Lift every line from the entries that includes the word "rule".

Top of Recorded information

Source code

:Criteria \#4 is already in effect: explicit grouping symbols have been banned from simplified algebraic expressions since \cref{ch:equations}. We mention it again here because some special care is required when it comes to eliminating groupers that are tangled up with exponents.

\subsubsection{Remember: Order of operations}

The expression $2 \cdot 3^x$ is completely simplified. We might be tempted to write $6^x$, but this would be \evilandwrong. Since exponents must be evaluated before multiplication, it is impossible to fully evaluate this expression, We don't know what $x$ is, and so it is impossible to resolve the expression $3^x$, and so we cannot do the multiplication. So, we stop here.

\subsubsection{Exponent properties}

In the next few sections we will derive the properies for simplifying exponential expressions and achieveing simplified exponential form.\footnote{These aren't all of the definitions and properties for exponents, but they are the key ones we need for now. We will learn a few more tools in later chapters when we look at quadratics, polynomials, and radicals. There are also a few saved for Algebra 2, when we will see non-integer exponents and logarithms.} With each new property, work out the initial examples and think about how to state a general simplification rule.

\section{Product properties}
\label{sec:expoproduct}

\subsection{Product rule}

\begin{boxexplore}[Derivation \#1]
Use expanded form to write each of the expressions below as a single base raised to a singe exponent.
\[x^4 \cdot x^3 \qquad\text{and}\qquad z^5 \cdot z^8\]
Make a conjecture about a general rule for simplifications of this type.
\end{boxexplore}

Bottom of Recorded information

### Problem solution
In the next few sections we will derive the properies for simplifying exponential expressions and achieveing simplified exponential form.\footnote{These aren't all of the definitions and properties for exponents, but they are the key ones we need for now. We will learn a few more tools in later chapters when we look at quadratics, polynomials, and radicals. There are also a few saved for Algebra 2, when we will see non-integer exponents and logarithms.} With each new property, work out the initial examples and think about how to state a general simplification rule.
\subsection{Product rule}
Make a conjecture about a general rule for simplifications of this type.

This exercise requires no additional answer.